## PROMPT
The required output is every line from the beginning of the entries below through the line that includes "Docker integration in .NET", copied exactly.

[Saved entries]
- - -
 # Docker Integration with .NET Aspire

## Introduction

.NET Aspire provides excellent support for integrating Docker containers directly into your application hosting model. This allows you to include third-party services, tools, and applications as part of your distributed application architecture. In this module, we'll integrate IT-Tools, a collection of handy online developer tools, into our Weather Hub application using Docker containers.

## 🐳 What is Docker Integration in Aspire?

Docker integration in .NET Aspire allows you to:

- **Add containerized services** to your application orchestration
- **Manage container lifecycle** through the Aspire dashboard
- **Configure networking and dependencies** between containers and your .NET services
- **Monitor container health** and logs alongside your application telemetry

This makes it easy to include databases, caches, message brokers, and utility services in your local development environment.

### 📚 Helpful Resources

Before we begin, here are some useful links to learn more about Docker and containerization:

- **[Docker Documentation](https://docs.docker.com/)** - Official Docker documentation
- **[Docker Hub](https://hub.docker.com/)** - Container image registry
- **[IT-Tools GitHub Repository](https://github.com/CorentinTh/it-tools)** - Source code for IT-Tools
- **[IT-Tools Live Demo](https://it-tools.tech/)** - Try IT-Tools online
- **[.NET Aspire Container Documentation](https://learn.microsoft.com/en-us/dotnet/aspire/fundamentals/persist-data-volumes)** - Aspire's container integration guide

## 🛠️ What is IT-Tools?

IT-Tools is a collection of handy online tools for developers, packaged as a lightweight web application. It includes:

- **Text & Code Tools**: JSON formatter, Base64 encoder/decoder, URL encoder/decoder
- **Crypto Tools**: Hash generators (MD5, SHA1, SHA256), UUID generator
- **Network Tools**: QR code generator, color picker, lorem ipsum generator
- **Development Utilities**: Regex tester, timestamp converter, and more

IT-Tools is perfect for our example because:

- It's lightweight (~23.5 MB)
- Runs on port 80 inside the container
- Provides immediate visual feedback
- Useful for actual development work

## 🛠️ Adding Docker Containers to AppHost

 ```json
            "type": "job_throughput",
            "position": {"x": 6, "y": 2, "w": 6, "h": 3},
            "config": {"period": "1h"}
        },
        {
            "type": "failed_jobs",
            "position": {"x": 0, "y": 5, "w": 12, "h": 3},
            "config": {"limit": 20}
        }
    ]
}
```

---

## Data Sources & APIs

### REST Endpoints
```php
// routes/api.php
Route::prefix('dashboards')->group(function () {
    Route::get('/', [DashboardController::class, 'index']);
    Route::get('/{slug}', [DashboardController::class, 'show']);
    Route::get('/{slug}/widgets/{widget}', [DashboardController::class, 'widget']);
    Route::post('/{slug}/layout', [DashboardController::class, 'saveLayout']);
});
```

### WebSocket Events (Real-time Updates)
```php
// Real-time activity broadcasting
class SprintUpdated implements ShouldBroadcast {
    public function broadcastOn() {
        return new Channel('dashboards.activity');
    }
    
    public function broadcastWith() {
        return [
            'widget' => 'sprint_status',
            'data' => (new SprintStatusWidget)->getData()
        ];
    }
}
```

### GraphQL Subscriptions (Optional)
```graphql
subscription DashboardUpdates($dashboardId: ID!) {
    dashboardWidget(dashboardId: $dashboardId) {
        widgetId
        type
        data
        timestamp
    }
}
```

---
- - -
## EXERCISE OUTPUT
 # Docker Integration with .NET Aspire

## Introduction

.NET Aspire provides excellent support for integrating Docker containers directly into your application hosting model. This allows you to include third-party services, tools, and applications as part of your distributed application architecture. In this module, we'll integrate IT-Tools, a collection of handy online developer tools, into our Weather Hub application using Docker containers.

## 🐳 What is Docker Integration in Aspire?

Docker integration in .NET Aspire allows you to:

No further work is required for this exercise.